**Work to complete:**
Return, exactly and in full, the lines of the records below starting at the one with "This is an instance" and ending at the one with "## Lilt's patents", and no other lines.

**Supplied entries:**
════

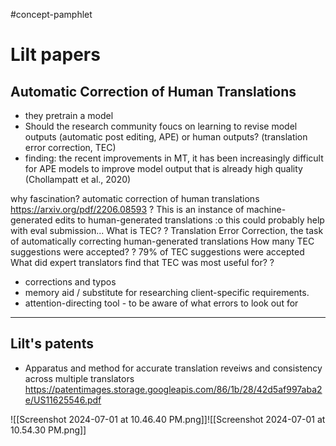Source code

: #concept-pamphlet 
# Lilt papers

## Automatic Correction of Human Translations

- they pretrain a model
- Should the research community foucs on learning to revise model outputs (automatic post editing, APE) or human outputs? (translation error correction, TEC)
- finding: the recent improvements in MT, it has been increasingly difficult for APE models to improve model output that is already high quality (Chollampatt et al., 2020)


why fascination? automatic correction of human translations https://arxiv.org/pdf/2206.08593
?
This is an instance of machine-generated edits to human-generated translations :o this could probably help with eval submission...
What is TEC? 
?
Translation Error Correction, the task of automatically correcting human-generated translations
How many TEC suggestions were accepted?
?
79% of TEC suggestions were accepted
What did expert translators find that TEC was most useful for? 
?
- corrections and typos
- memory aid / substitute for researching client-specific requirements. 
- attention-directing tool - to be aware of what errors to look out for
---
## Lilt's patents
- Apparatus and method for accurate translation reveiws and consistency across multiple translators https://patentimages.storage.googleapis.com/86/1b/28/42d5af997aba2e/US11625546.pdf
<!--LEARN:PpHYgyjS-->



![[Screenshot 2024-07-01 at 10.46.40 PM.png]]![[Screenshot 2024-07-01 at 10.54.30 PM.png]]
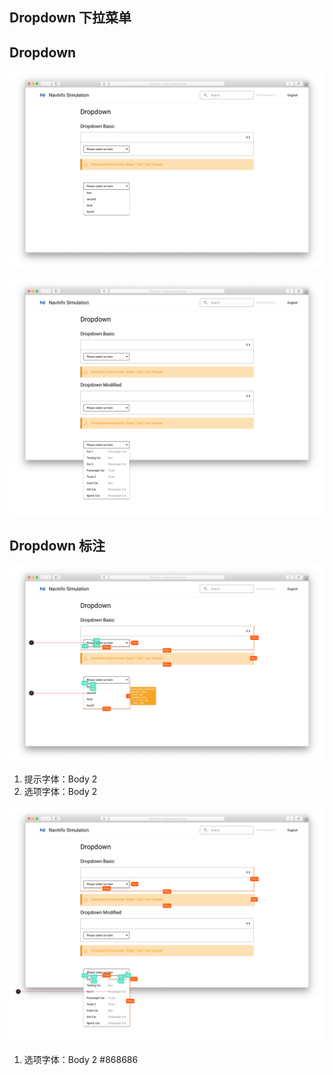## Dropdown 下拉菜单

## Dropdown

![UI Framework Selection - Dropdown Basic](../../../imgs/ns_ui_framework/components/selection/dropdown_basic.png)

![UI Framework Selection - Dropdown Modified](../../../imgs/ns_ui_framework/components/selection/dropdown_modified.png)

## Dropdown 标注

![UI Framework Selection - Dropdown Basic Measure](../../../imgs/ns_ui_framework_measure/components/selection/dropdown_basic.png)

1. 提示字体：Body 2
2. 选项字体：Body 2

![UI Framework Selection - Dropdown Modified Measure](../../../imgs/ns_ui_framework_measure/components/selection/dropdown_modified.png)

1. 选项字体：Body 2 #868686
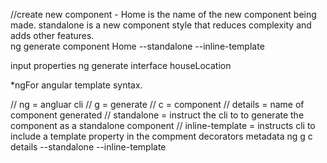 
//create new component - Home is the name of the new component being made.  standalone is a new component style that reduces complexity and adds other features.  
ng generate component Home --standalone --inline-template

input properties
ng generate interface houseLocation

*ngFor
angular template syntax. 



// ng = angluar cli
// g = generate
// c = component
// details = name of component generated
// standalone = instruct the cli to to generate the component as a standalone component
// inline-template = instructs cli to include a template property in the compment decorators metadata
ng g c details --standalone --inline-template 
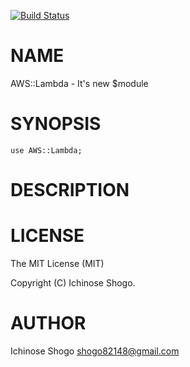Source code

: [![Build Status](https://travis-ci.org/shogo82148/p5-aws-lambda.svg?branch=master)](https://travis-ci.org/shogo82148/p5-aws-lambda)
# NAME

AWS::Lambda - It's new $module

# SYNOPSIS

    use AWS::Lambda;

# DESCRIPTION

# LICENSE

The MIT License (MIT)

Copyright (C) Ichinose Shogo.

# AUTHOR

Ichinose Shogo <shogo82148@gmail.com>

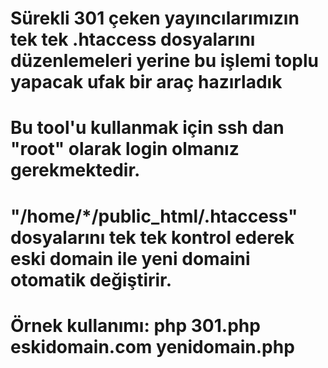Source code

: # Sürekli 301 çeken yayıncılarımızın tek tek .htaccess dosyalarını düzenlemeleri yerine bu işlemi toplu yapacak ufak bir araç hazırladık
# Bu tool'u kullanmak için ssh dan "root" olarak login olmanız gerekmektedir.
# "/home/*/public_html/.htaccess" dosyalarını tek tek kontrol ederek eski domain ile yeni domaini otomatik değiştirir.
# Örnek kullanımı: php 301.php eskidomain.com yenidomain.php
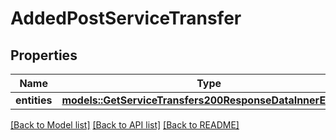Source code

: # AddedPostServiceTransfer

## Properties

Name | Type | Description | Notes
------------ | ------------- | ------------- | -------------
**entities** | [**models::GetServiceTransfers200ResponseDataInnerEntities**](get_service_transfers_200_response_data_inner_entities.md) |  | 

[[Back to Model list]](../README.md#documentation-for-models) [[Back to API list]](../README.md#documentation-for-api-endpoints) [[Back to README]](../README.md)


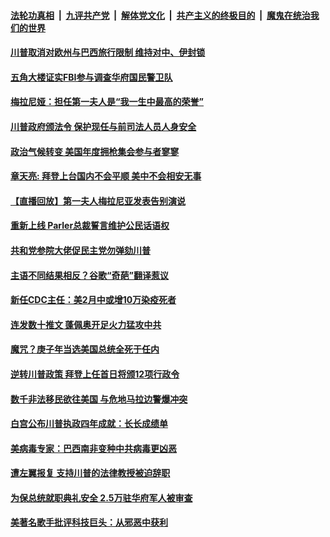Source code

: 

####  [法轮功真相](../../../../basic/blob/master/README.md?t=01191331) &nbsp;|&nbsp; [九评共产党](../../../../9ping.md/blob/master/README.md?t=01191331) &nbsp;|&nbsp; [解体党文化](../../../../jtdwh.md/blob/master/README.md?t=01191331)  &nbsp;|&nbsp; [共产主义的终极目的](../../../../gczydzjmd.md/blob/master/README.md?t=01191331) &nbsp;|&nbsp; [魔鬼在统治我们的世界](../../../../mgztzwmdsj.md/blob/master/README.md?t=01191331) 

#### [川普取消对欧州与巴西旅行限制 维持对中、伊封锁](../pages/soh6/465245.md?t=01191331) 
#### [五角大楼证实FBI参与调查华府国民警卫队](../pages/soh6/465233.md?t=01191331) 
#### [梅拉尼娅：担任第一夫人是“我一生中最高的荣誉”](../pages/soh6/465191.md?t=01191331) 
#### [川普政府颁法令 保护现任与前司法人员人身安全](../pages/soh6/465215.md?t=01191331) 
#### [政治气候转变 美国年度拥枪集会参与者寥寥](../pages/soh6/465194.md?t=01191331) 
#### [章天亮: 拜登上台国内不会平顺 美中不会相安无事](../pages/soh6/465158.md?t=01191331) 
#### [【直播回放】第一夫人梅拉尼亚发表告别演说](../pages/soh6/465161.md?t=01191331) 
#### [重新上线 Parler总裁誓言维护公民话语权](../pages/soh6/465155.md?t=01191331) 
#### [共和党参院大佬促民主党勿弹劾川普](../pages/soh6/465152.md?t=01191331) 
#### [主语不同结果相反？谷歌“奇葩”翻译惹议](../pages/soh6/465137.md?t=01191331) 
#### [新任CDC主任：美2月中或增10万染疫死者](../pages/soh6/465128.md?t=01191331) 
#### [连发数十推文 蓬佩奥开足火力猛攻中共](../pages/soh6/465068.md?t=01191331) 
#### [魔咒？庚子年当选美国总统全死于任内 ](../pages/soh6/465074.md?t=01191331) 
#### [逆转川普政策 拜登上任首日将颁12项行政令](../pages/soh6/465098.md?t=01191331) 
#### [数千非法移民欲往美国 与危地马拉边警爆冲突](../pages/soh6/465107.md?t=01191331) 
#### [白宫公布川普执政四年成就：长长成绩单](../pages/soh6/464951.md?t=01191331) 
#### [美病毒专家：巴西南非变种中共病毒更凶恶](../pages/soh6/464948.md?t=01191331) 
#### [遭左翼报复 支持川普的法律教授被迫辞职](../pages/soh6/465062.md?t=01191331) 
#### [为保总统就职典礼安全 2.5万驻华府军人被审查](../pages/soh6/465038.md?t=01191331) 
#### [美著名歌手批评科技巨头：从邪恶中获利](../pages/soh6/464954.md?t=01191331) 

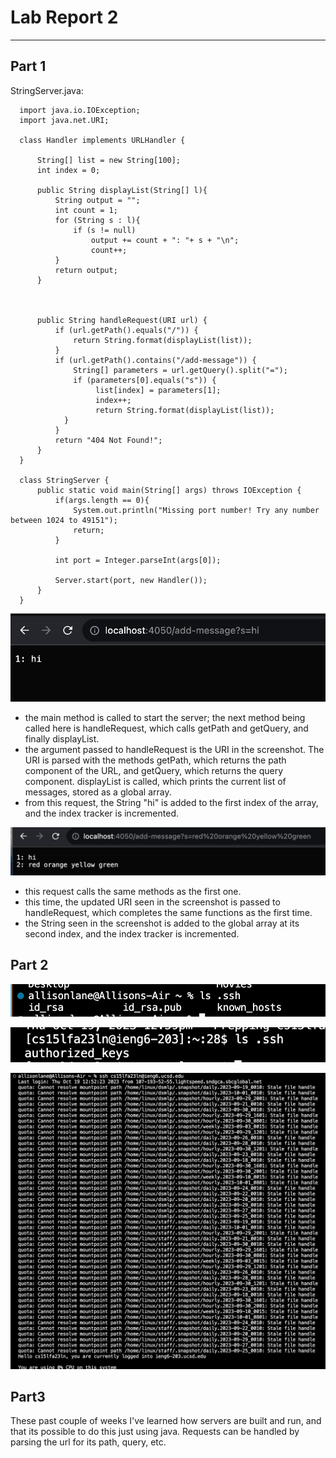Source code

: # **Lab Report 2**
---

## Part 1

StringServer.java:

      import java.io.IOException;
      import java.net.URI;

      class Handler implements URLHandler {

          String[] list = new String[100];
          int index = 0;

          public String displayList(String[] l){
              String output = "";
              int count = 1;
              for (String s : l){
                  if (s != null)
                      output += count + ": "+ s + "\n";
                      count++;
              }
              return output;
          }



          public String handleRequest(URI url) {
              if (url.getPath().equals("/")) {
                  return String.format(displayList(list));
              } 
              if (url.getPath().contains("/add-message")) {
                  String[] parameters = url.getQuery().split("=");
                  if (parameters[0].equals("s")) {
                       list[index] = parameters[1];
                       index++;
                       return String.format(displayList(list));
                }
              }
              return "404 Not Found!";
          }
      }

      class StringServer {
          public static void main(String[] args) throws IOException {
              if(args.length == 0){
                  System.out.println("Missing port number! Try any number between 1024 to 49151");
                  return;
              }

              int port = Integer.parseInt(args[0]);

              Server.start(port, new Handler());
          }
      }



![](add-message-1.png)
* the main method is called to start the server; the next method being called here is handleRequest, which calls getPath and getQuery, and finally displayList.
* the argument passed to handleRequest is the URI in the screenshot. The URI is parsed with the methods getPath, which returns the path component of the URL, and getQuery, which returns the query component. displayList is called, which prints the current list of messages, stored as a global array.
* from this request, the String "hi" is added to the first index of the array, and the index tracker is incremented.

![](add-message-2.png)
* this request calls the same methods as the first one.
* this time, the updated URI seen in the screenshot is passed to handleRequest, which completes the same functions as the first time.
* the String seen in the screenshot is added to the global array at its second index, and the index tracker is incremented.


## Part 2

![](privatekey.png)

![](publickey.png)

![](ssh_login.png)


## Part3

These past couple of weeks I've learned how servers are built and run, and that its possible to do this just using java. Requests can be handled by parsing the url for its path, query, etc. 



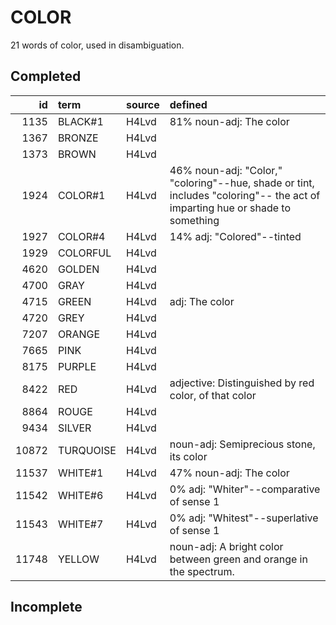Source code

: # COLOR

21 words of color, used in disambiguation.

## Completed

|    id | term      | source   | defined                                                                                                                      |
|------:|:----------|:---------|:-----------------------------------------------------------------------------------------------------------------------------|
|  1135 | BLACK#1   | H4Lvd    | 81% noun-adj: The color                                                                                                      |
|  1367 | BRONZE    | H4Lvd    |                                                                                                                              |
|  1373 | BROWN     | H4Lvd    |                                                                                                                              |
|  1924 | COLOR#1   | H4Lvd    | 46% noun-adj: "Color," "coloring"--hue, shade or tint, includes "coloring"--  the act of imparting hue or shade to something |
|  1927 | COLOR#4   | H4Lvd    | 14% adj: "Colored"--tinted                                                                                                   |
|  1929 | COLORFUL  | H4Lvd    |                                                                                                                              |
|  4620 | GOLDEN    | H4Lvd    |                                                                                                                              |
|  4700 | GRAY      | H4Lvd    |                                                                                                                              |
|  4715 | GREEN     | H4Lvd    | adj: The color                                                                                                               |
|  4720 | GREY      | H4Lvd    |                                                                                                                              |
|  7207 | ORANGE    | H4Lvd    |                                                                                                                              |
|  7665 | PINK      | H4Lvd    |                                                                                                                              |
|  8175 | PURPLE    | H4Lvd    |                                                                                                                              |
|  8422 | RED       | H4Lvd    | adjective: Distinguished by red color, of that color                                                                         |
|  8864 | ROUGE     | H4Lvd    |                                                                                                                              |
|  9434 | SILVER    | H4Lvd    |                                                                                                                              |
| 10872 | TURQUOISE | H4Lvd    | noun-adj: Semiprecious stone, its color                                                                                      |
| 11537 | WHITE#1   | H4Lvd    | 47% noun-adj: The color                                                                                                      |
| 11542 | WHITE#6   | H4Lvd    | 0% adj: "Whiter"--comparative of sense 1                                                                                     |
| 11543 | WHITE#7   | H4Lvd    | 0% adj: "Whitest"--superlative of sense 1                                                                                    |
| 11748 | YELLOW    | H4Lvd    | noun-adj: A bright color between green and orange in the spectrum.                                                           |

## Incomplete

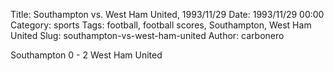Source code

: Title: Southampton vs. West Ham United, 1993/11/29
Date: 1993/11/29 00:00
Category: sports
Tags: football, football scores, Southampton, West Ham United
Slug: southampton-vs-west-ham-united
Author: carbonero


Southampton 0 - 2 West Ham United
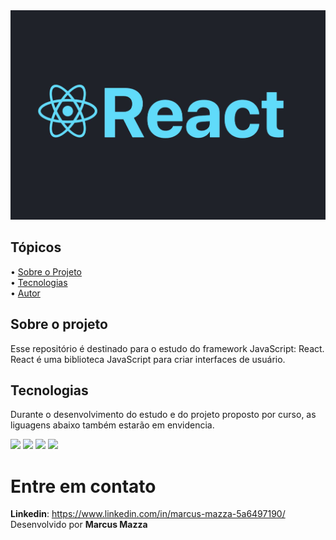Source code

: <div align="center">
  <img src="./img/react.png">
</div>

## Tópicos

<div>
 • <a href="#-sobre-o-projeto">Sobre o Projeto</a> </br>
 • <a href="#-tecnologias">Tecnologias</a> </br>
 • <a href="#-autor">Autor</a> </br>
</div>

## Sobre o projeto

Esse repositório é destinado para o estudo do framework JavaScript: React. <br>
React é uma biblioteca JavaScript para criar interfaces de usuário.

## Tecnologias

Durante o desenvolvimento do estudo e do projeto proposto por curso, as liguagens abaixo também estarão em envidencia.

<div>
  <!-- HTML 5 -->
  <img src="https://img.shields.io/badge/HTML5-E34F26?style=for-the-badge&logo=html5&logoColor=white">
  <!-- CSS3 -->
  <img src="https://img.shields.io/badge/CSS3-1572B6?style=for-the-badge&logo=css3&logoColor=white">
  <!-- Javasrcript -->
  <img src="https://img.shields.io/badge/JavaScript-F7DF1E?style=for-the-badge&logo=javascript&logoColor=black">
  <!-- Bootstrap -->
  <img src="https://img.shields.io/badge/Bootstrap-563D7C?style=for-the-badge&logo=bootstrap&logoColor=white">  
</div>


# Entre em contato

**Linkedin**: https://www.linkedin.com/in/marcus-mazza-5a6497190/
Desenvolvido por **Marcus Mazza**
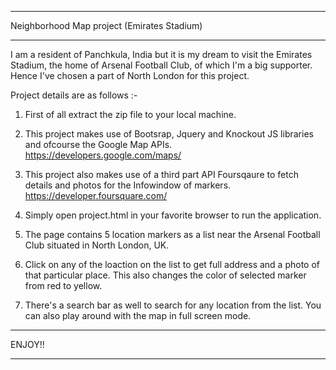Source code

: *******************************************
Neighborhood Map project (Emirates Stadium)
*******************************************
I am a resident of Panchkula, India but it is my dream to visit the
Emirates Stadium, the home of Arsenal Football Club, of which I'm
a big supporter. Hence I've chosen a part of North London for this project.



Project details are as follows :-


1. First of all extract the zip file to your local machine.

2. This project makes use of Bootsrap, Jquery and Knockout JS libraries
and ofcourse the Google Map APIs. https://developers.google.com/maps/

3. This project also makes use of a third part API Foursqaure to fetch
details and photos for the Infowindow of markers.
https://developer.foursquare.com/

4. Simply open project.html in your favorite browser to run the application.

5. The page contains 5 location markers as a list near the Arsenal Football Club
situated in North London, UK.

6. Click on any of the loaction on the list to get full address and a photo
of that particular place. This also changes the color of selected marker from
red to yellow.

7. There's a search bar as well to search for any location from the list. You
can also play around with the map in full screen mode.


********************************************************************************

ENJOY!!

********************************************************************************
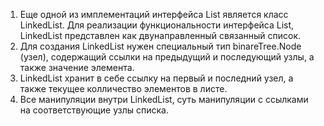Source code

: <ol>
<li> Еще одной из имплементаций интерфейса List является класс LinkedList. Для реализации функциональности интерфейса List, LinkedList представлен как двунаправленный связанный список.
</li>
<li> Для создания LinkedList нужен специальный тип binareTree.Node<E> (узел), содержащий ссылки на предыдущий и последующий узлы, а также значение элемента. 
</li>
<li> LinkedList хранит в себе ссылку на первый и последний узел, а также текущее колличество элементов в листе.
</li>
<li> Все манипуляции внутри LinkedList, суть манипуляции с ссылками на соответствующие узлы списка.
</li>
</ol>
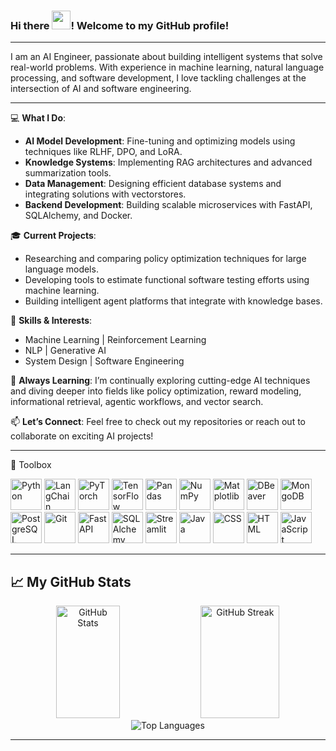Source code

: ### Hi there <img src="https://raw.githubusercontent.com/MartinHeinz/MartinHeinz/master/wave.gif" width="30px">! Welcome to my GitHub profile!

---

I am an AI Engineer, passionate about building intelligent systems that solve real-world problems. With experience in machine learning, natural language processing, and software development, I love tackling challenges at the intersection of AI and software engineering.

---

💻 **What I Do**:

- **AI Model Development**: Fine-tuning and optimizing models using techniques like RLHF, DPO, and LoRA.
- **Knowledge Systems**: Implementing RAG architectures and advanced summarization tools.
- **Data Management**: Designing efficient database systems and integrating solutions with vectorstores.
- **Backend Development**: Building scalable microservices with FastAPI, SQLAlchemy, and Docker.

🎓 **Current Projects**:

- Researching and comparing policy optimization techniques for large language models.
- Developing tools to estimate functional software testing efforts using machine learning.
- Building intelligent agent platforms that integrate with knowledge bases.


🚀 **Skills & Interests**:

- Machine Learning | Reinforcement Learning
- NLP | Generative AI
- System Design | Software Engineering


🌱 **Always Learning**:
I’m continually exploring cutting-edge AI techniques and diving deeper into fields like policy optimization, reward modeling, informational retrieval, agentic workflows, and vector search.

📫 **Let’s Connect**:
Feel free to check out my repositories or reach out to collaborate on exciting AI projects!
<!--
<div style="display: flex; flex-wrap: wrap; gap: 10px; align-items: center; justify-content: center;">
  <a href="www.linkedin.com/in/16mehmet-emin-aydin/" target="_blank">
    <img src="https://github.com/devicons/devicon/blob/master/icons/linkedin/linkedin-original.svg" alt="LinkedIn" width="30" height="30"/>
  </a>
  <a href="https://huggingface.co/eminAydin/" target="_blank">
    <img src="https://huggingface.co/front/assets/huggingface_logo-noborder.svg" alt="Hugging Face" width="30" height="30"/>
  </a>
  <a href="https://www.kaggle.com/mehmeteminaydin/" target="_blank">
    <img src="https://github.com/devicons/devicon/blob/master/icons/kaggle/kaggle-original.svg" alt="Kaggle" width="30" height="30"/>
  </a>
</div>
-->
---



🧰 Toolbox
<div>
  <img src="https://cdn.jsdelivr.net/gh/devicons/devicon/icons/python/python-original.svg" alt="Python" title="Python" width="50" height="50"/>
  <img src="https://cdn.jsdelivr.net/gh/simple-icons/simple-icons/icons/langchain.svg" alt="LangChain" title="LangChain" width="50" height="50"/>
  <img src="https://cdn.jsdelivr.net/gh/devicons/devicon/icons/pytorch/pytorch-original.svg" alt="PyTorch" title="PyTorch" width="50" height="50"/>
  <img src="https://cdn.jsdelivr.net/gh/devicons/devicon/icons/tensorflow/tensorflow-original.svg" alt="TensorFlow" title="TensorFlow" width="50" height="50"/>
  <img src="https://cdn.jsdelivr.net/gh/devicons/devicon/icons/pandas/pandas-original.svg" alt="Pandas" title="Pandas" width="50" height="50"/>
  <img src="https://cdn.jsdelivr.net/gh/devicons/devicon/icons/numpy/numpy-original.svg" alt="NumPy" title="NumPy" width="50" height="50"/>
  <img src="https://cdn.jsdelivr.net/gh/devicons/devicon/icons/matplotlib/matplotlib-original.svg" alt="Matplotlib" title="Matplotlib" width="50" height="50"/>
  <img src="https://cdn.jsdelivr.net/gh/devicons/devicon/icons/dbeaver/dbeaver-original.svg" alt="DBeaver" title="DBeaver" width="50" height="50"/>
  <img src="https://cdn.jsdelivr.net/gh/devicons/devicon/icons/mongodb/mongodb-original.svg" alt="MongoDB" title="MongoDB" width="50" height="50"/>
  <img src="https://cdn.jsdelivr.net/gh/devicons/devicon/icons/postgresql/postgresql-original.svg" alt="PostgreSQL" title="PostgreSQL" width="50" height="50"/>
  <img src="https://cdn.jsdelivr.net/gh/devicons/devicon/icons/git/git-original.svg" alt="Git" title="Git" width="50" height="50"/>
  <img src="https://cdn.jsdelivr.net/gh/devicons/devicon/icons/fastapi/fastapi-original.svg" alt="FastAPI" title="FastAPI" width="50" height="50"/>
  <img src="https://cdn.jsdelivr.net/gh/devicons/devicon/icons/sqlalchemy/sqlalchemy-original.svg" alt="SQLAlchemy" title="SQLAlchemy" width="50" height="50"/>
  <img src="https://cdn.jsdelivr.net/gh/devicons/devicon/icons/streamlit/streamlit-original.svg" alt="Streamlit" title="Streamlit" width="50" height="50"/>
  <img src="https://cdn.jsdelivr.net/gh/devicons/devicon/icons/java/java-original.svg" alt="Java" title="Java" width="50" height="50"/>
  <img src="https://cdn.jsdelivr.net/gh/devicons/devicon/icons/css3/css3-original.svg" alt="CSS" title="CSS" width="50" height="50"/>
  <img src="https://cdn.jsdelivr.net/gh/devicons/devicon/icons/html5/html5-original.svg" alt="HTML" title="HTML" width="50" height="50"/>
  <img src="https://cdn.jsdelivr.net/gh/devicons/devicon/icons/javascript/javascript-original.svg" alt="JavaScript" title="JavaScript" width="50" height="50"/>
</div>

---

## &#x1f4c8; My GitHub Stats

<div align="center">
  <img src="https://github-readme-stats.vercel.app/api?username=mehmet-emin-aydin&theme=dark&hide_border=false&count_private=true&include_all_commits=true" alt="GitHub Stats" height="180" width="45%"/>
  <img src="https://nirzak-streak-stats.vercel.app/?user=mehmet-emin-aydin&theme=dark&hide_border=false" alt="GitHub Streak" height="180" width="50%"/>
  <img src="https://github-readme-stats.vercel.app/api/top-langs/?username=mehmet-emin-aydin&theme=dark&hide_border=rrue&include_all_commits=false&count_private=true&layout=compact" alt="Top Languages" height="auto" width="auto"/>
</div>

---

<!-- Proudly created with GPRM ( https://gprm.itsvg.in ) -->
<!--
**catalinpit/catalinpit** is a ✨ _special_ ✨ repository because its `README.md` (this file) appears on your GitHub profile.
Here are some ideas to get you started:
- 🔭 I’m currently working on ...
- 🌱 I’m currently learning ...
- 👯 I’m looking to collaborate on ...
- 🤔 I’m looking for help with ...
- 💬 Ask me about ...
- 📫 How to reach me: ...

════

**Answer for this exercise:**
This is an instance of machine-generated edits to human-generated translations :o this could probably help with eval submission...
What is TEC? 
?
Translation Error Correction, the task of automatically correcting human-generated translations
How many TEC suggestions were accepted?
?
79% of TEC suggestions were accepted
What did expert translators find that TEC was most useful for? 
?
- corrections and typos
- memory aid / substitute for researching client-specific requirements. 
- attention-directing tool - to be aware of what errors to look out for
---
## Lilt's patents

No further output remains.